I had a very interesting discussion about this subject a couple of weeks ago with a CTO of a big company.
I've commented before that Kube absolutely takes over the bigger more complex cloud installations out there, you can see how many companies are betting their infrastructure on it.
The only thing that I don't see is standardization of the cloud, just like what Amazon did. You see too many companies doing too many of the same things and reinventing the wheel.
Personally, I would love to see smaller installation as a standard of how to take things into the cloud as a cluster. Imagine what Heroku did to deployments. You can't beat this ease of use. Deis and Convox are both trying but not really "hitting it".
As for Walmart, absolutely stoked seeing it from them. This move and what the white-house did with the digital shows a lot of promise and hope. I wonder how much of this is on top of "older" management and how much is just complete restructuring.
Joyent and Distelli make this about as painless as possible with any current workflow. Docker containers can be launched directly in any number or size to Joyent, and Distelli will app-ify and/or dockerize your app as part of the CI/CD workflow and watch the processes.
Any custom script is just bash, and I can deploy to any OS.
I have a cluster of 5 or 6 instances running 20-30 services in this setup and it's been a dream. I tried to do something similar before, but Cloud66 dropped Joyent. It makes perfect sense because apps can be anywhere between traditionally deployed to fully containerized and still are managed with the same interface and config.
Since it's all open-source my deploy process is portable. But I've evaluated other vendors and processes and all seem more manual and less transparent.
Some virtualization use cases can be solved with kubernetes, but many things an enterprise runs do not work at all in the kube paradigm. The majority of applications are pets (i.e. stateful) and many applications run on Windows or have some other kernel requirements that mismatch the baremetal kubelet.
If you think Kubernetes 'absolutely takes over the more complex cloud installations', you're living in an echo chamber of 12 factor apps that doesn't line up with the majority of what I've seen in big enterprise cloud workloads.
Case in point: Walmart has one of the largest openstack deployments in the world.
We (SAP's internal cloud platform) are running OpenStack on Kubernetes. In particular, I'm working on containerizing Swift, which presents its unique set of challenges, but is progressing well regardless.
For development environments we are running MSSQL (yes that MSSQL, unclustered though as there is no SAN emulation of course), Elasticsearch, Mongo, Kafka, Zookeeper, Redis, Memcached, all in Kubernetes (mostly as Pet Sets) and looking to possibly do this in prod once we are happy with it.

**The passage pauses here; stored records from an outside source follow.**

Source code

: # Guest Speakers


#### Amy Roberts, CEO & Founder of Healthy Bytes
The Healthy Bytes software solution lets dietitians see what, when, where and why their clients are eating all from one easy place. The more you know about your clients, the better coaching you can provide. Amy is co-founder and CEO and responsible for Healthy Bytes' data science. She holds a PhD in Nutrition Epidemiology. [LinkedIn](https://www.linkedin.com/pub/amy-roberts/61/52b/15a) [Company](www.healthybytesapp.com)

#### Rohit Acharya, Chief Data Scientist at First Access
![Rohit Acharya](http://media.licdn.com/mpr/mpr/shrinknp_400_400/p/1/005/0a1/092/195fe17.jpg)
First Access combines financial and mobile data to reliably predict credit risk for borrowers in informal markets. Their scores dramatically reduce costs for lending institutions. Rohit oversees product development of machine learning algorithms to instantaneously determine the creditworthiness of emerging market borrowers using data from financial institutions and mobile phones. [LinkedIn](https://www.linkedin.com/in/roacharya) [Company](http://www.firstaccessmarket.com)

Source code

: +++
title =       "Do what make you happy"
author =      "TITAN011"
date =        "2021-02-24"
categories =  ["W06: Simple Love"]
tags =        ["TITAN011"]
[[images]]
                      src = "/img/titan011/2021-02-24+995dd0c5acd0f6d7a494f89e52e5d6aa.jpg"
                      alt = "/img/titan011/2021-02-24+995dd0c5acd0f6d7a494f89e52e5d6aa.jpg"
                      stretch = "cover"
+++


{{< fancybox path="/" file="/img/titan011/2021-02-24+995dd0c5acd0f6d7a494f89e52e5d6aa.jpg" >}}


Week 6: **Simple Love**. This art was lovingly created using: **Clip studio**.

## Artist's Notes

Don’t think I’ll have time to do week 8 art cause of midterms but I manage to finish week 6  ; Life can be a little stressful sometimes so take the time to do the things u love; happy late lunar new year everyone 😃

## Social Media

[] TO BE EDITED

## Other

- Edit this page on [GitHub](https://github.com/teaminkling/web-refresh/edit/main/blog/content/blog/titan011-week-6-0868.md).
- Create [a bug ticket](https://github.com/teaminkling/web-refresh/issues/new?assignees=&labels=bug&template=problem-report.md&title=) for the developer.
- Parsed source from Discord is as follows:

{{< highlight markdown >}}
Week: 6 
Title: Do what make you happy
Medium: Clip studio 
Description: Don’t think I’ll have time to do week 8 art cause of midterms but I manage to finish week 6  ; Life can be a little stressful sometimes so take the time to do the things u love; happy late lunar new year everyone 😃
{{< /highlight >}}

The story for state in Kubernetes is improving rapidly.
PetSets are simply ordinally ordered container collections instead of randomly ordered.

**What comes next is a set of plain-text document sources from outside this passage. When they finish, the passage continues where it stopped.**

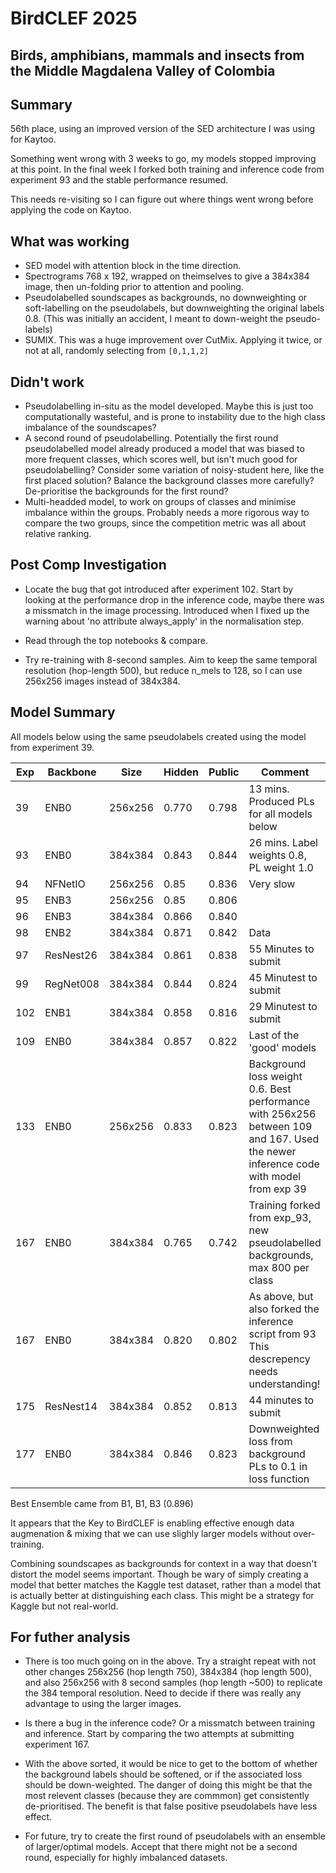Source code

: # BirdCLEF 2025

## Birds, amphibians, mammals and insects from the Middle Magdalena Valley of Colombia

## Summary

56th place, using an improved version of the SED architecture I was using for Kaytoo.

Something went wrong with 3 weeks to go, my models stopped improving at this point.  In the final week I forked both training and inference code from experiment 93 and the stable performance resumed.

This needs re-visiting so I can figure out where things went wrong before applying the code on Kaytoo.

## What was working

* SED model with attention block in the time direction.  
* Spectrograms 768 x 192, wrapped on theimselves to give a 384x384 image, then un-folding prior to attention and pooling.
* Pseudolabelled soundscapes as backgrounds, no downweighting or soft-labelling on the pseudolabels, but downweighting the original labels 0.8.  (This was initially an accident, I meant to down-weight the pseudo-labels)
* SUMIX.   This was a huge improvement over CutMix.  Applying it twice, or not at all, randomly selecting from `[0,1,1,2]`

## Didn't work  

* Pseudolabelling in-situ as the model developed.   Maybe this is just too computationally wasteful, and is prone to instability due to the high class imbalance of the soundscapes?  
* A second round of pseudolabelling.  Potentially the first round pseudolabelled model already produced a model that was biased to more frequent classes, which scores well, but isn't much good for pseudolabelling?   Consider some variation of noisy-student here, like the first placed solution?  Balance the background classes more carefully?  De-prioritise the backgrounds for the first round?
* Multi-headded model, to work on groups of classes and minimise imbalance within the groups.  Probably needs a more rigorous way to compare the two groups, since the competition metric was all about relative ranking.

## Post Comp Investigation

* Locate the bug that got introduced after experiment 102.  Start by looking at the performance drop in the inference code, maybe there was a missmatch in the image processing.  Introduced when I fixed up the warning about 'no attribute always_apply'  in the normalisation step.

* Read through the top notebooks & compare.

* Try re-training with 8-second samples.  Aim to keep the same temporal resolution (hop-length 500), but reduce n_mels to 128, so I can use 256x256 images instead of 384x384.

## Model Summary

All models below using the same pseudolabels created using the model from experiment 39.

| Exp | Backbone | Size | Hidden | Public | Comment |
|----------|----------|----------|----------|----------|----------|
| 39       | ENB0     | 256x256  |  0.770  |  0.798   | 13 mins. Produced PLs for all models below |
| 93       | ENB0     | 384x384   |  0.843  |  0.844   | 26 mins. Label weights 0.8, PL weight 1.0   |
| 94       | NFNetIO  | 256x256   |  0.85   |  0.836   | Very slow     |
| 95       | ENB3     | 256x256   |  0.85   | 0.806    |               |
| 96       | ENB3     | 384x384   |  0.866  | 0.840    |               |
| 98       | ENB2     | 384x384   | 0.871   | 0.842    | Data     |
| 97       | ResNest26| 384x384   | 0.861   |0.838   | 55 Minutes to submit     |
| 99       | RegNet008| 384x384   | 0.844   | 0.824  | 45 Minutest to submit    |
| 102      | ENB1     | 384x384   | 0.858   | 0.816     | 29 Minutest to submit |
| 109      | ENB0     | 384x384   | 0.857   | 0.822     | Last of the 'good' models     |
| 133      | ENB0     | 256x256   | 0.833   | 0.823     | Background loss weight 0.6.  Best performance with 256x256 between 109 and 167.  Used the newer inference code with model from exp 39 |
| 167      | ENB0     | 384x384   | 0.765   | 0.742     | Training forked from exp_93, new pseudolabelled backgrounds, max 800 per class|
| 167      | ENB0     | 384x384   | 0.820   | 0.802     | As above, but also forked the inference script from 93 This descrepency needs understanding!|
| 175      | ResNest14| 384x384   |0.852   | 0.813     | 44 minutes to submit |
| 177      | ENB0     | 384x384   |0.846   | 0.823     | Downweighted loss from background PLs to 0.1 in loss function |

Best Ensemble came from B1, B1, B3 (0.896)

It appears that the Key to BirdCLEF is enabling effective enough data augmenation & mixing that we can use slighly larger models without over-training.  

Combining soundscapes as backgrounds for context in a way that doesn't distort the model seems important.  Though be wary of simply creating a model that better matches the Kaggle test dataset, rather than a model that is actually better at distinguishing each class.  This might be a strategy for Kaggle but not real-world.

## For futher analysis

* There is too much going on in the above.  Try a straight repeat with not other changes 256x256 (hop length 750), 384x384 (hop length 500),  and also 256x256 with 8 second samples (hop length ~500) to replicate the 384 temporal resolution.  Need to decide if there was really any advantage to using the larger images.

* Is there a bug in the inference code?  Or a missmatch between training and inference.  Start by comparing the two attempts at submitting experiment 167.

* With the above sorted, it would be nice to get to the bottom of whether the background labels should be softened, or if the associated loss should be down-weighted.  The danger of doing this might be that the most relevent classes (because they are commmon) get consistently de-prioritised.   The benefit is that false positive pseudolabels have less effect.

* For future, try to create the first round of pseudolabels with an ensemble of larger/optimal models.  Accept that there might not be a second round, especially for highly imbalanced datasets.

The usual concept in Kubernetes is that a container has a name like 'thing-randomsuffix4242'. It is pushing you towards making your pods stateless and not precious so the failure handing logic is simple. If it is blown away for whatever reason can easily be replaced by the scheduler and 'thing-randomsuffix242b' is never far away.
With a predictable ordering you can actually make assumptions you otherwise couldn't. For example, perhaps you want the convention that 'thing-predictable1' is the master and 'thing-rpredictable{2,3}' are the slaves.

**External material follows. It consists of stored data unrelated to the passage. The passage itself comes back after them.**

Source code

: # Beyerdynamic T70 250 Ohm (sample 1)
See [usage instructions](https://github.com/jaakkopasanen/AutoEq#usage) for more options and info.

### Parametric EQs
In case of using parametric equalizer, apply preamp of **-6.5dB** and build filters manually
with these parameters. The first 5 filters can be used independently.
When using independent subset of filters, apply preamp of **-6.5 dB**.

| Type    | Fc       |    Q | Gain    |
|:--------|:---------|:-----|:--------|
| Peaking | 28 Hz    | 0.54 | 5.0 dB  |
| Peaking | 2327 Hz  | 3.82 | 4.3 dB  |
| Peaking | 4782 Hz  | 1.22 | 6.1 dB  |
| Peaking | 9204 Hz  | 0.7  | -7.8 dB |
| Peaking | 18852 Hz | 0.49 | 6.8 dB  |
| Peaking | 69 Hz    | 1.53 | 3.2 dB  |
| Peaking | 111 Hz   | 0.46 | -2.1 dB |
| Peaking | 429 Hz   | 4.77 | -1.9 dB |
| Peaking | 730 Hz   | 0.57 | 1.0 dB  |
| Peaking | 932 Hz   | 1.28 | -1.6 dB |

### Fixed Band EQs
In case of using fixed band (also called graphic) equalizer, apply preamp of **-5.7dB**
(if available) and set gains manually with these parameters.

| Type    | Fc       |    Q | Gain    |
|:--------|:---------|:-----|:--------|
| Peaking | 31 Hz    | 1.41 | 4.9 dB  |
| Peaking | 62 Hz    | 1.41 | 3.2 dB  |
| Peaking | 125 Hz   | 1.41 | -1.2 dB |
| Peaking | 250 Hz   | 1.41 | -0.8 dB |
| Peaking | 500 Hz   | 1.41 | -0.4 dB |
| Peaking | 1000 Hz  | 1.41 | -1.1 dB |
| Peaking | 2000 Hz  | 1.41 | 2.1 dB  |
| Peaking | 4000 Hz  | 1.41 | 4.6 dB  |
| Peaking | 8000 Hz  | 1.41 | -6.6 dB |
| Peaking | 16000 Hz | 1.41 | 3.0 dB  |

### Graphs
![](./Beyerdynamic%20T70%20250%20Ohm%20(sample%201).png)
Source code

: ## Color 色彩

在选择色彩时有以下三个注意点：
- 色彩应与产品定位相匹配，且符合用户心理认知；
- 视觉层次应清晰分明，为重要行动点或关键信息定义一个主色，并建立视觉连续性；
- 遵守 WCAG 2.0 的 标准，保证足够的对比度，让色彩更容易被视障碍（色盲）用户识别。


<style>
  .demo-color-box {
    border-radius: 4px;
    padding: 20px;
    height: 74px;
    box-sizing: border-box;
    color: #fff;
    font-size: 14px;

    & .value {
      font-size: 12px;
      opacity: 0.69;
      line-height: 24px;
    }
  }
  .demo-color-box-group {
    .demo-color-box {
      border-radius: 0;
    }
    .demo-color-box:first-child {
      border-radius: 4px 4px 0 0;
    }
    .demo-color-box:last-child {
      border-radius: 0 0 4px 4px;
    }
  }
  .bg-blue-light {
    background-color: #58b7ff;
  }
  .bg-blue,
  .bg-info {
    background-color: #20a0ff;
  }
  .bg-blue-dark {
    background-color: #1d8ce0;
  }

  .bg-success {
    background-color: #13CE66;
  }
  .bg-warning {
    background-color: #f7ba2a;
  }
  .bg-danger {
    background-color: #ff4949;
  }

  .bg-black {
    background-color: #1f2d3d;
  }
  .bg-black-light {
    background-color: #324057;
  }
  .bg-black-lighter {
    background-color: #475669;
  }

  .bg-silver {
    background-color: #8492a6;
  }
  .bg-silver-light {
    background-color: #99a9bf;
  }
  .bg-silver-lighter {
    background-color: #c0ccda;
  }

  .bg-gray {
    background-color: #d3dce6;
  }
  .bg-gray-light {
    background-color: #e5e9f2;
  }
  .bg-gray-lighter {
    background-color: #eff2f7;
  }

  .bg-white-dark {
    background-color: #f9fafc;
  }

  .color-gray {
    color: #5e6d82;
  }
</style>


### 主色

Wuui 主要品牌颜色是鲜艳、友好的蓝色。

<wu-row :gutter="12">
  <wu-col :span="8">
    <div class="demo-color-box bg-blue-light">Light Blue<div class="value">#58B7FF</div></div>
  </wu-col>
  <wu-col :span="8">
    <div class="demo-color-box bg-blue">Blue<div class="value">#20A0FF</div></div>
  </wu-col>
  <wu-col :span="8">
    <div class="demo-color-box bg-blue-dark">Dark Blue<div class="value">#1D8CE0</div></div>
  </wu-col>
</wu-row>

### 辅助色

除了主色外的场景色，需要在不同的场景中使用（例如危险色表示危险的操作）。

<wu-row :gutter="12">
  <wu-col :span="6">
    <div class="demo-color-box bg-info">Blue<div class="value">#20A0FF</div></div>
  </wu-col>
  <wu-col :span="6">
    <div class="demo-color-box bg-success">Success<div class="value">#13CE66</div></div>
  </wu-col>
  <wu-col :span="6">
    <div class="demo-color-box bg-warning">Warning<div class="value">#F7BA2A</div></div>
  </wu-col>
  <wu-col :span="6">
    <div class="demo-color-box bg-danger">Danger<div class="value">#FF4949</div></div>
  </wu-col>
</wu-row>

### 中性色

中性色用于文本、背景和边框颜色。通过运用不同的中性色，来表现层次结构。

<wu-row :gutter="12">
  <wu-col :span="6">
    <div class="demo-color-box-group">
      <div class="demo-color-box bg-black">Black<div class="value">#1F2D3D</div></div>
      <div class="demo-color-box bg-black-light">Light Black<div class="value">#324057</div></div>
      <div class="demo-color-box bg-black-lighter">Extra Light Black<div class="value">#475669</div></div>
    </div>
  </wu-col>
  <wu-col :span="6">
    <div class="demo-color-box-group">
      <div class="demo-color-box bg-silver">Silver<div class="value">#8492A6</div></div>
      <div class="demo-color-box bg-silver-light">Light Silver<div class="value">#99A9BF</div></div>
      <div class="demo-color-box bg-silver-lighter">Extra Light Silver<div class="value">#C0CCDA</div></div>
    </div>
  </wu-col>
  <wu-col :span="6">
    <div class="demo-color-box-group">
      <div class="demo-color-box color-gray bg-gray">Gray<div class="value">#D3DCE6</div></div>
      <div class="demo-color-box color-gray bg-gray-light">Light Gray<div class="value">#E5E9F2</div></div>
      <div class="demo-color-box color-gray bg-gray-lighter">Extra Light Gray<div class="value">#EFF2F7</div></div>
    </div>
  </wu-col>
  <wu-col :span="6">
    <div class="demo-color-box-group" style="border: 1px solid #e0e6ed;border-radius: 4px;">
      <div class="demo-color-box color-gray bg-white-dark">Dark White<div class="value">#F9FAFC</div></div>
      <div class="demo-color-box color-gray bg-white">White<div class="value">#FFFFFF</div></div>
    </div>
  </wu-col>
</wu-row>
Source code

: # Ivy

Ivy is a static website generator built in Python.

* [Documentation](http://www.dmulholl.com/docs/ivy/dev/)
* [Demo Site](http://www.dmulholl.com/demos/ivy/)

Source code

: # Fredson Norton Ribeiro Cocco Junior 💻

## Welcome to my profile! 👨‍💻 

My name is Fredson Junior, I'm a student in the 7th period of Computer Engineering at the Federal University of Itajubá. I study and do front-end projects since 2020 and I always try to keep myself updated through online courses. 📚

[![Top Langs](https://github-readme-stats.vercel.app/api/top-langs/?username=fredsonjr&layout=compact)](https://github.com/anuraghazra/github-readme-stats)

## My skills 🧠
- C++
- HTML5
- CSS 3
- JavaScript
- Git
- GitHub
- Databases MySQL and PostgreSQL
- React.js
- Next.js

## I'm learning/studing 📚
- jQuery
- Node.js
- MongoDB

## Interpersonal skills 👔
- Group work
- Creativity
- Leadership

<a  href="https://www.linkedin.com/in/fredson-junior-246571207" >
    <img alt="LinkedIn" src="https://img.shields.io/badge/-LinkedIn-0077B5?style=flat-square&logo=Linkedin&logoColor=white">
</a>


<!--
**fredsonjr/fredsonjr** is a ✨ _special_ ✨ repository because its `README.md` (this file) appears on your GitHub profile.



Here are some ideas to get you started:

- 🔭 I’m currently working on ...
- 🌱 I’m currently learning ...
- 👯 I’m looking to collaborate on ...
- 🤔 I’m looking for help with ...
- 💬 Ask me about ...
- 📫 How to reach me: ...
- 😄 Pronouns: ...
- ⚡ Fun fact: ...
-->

Closer to minikube then? That was not at all clear to me from reading the site, where it seemed to be discussing a kubelet on an OS on bare metal or hypervisor, but not managing containers.
Not sure when you tried Convox – maybe they have improved since then – but my experience with it last week has been amazing (migrated our application from Heroku).
It was almost as easy and quick to setup as Heroku. All the docker and AWS config was automatically done by Convox. The only issue I had was with Docker: an old Docker Toolbox installation left some environment variables preventing Docker for Mac from starting.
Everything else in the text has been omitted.